Created attachment 901 [details] attachment-4956-0.html I redeployed slurm today to bring in a some of your patches... and it created a disaster. The redeploy basically installs the new software then does a pdsh -l root -w list '/etc/init.d/slurm restart' on all nodes that use slurm. When the backup controller was restarted... it "recovered" and did [2014-06-05T09:36:45.722] Purging files for defunct batch job 2618232 then on the primary controller [2014-06-05T09:57:00.631] error: Error opening file /d/sw/slurm/var/spool/slurm_perth/job.2618232/script, No such file or directory [2014-06-05T09:57:00.631] error: Batch script is missing, aborting job 2618232 [2014-06-05T09:57:00.631] completing job 2618232 status 0 [2014-06-05T09:57:00.639] sched: job_complete for JobId=2618232 successful, exit code=0
I see 2 things. 1. why backup starts minutes after the primary? ~20 2. The state files dont seem to be in sync. What could be the reason? On June 4, 2014 7:04:54 PM PDT, bugs@schedmd.com wrote: >http://bugs.schedmd.com/show_bug.cgi?id=860 > > Site: DownUnder GeoSolutions > Bug ID: 860 > Summary: backup controller deleted a heap of job scripts > Product: SLURM > Version: 14.03.0 > Hardware: Linux > OS: Linux > Status: UNCONFIRMED > Severity: 2 - High Impact > Priority: --- > Component: slurmctld daemon > Assignee: david@schedmd.com > Reporter: stuartm@dugeo.com > CC: da@schedmd.com, david@schedmd.com, jette@schedmd.com > >I redeployed slurm today to bring in a some of your patches... and it >created a >disaster. > >The redeploy basically installs the new software then does a > > pdsh -l root -w list '/etc/init.d/slurm restart' > >on all nodes that use slurm. > >When the backup controller was restarted... it "recovered" and did > >[2014-06-05T09:36:45.722] Purging files for defunct batch job 2618232 > >then on the primary controller > >[2014-06-05T09:57:00.631] error: Error opening file >/d/sw/slurm/var/spool/slurm_perth/job.2618232/script, No such file or >directory >[2014-06-05T09:57:00.631] error: Batch script is missing, aborting job >2618232 >[2014-06-05T09:57:00.631] completing job 2618232 status 0 >[2014-06-05T09:57:00.639] sched: job_complete for JobId=2618232 >successful, >exit code=0 > >-- >You are receiving this mail because: >You are on the CC list for the bug. >You are the assignee for the bug. >You are watching someone on the CC list of the bug. >You are watching the assignee of the bug.
As part of the deploy, the backup may restart minutes later - whenever the pdsh gets to it... but either way, the state files "should" be in sync, they are coming off an NFS mount from a 3rd machine
can you attach more of the logs?

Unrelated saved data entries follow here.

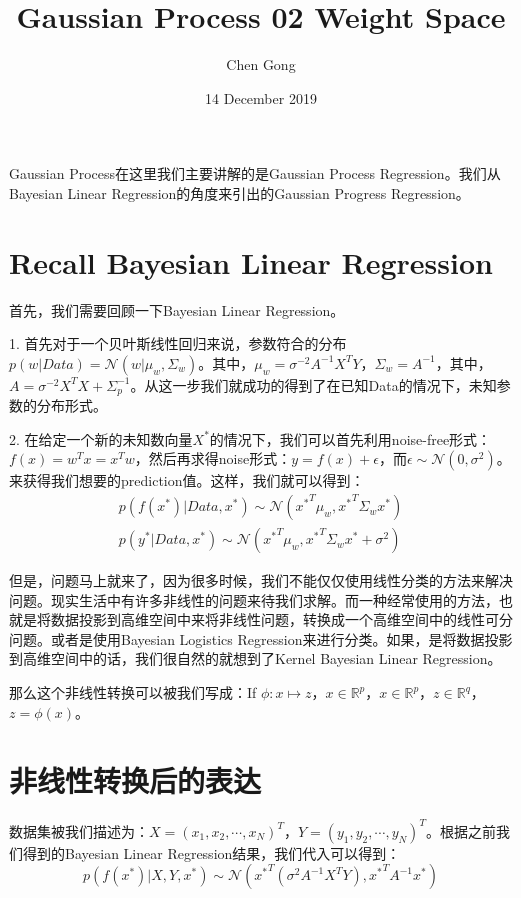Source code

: \documentclass[a4paper]{article}
\title{Gaussian Process 02 Weight Space}
\author{Chen Gong}
\date{14 December 2019}
\begin{document}
\maketitle
Gaussian Process在这里我们主要讲解的是Gaussian Process Regression。我们从Bayesian Linear Regression的角度来引出的Gaussian Progress Regression。

\section{Recall Bayesian Linear Regression}
首先，我们需要回顾一下Bayesian Linear Regression。

1. 首先对于一个贝叶斯线性回归来说，参数符合的分布$p(w|Data) = \mathcal{N}(w|\mu_w,\Sigma_w)$。其中，$\mu_w = \sigma^{-2}A^{-1}X^TY$，$\Sigma_w = A^{-1}$，其中，$A=\sigma^{-2}X^TX+\Sigma_p^{-1}$。从这一步我们就成功的得到了在已知Data的情况下，{\color{red}未知参数的分布形式}。

2. 在给定一个新的未知数向量$X^\ast$的情况下，我们可以首先利用noise-free形式：$f(x) = w^Tx = x^Tw$，然后再求得noise形式：$y=f(x)+\epsilon$，而$\epsilon \sim \mathcal{N}(0,\sigma^2)$。来获得我们想要的prediction值。这样，我们就可以得到：
\begin{gather}
    p(f(x^\ast)|Data,x^\ast) \sim \mathcal{N}({x^\ast}^T\mu_w, {x^\ast}^T\Sigma_w{x^\ast}) \\
    p(y^\ast|Data,x^\ast) \sim \mathcal{N}({x^\ast}^T\mu_w, {x^\ast}^T\Sigma_w{x^\ast}+\sigma^2)
\end{gather}

但是，问题马上就来了，因为很多时候，我们不能仅仅使用线性分类的方法来解决问题。现实生活中有许多非线性的问题来待我们求解。而一种经常使用的方法，也就是将数据投影到高维空间中来将非线性问题，转换成一个高维空间中的线性可分问题。或者是使用Bayesian Logistics Regression来进行分类。如果，是将数据投影到高维空间中的话，我们很自然的就想到了Kernel Bayesian Linear Regression。

那么这个非线性转换可以被我们写成：If $\phi:x\mapsto z$，$x\in \mathbb{R}^p$，$x\in\mathbb{R}^p$，$z\in\mathbb{R}^q$，$z=\phi(x)$。

\section{非线性转换后的表达}
数据集被我们描述为：$X = (x_1,x_2,\cdots,x_N)^T$，$Y = (y_1,y_2,\cdots,y_N)^T$。根据之前我们得到的Bayesian Linear Regression结果，我们代入可以得到：
\begin{equation}
    p(f(x^\ast)|X,Y,x^\ast) \sim \mathcal{N}({x^\ast}^T(\sigma^{2}A^{-1}X^TY),{x^\ast}^TA^{-1}x^\ast)
\end{equation}
\end{document}
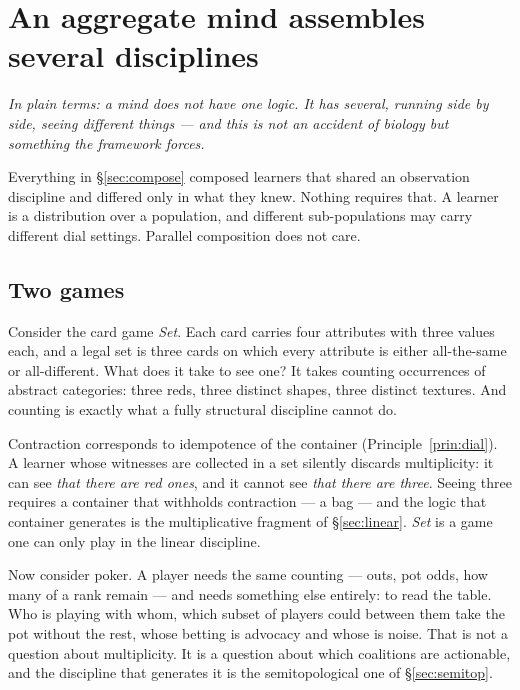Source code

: \section{An aggregate mind assembles several disciplines}
\label{sec:aggregate}

\noindent\emph{In plain terms: a mind does not have one logic. It has several,
running side by side, seeing different things --- and this is not an accident of
biology but something the framework forces.}

Everything in \S\ref{sec:compose} composed learners that shared an observation
discipline and differed only in what they knew. Nothing requires that. A learner
is a distribution over a population, and different sub-populations may carry
different dial settings. Parallel composition does not care.

\subsection{Two games}

Consider the card game \emph{Set}. Each card carries four attributes with three
values each, and a legal set is three cards on which every attribute is either
all-the-same or all-different. What does it take to see one? It takes counting
occurrences of abstract categories: three reds, three distinct shapes, three
distinct textures. And counting is exactly what a fully structural discipline
cannot do.

\begin{observation}
\label{obs:counting}
Contraction corresponds to idempotence of the container
(Principle~\ref{prin:dial}). A learner whose witnesses are collected in a set
silently discards multiplicity: it can see \emph{that there are red ones}, and it
cannot see \emph{that there are three}. Seeing three requires a container that
withholds contraction --- a bag --- and the logic that container generates is the
multiplicative fragment of \S\ref{sec:linear}. \emph{Set} is a game one can only
play in the linear discipline.
\end{observation}

Now consider poker. A player needs the same counting --- outs, pot odds, how many
of a rank remain --- and needs something else entirely: to read the table. Who is
playing with whom, which subset of players could between them take the pot without
the rest, whose betting is advocacy and whose is noise. That is not a question
about multiplicity. It is a question about which coalitions are actionable, and
the discipline that generates it is the semitopological one of
\S\ref{sec:semitop}.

I'd like to see the backup slurmctld log from the time it was assumed control.
Created attachment 902 [details] backup controller log
Created attachment 903 [details] primary controller log
We have stopped using the backup controller at the moment. We found that having the state files on an nfs mount was just too slow and causing client commands to timeout trying to talk to slurmctld. We have gone back to having the state files on a local disk.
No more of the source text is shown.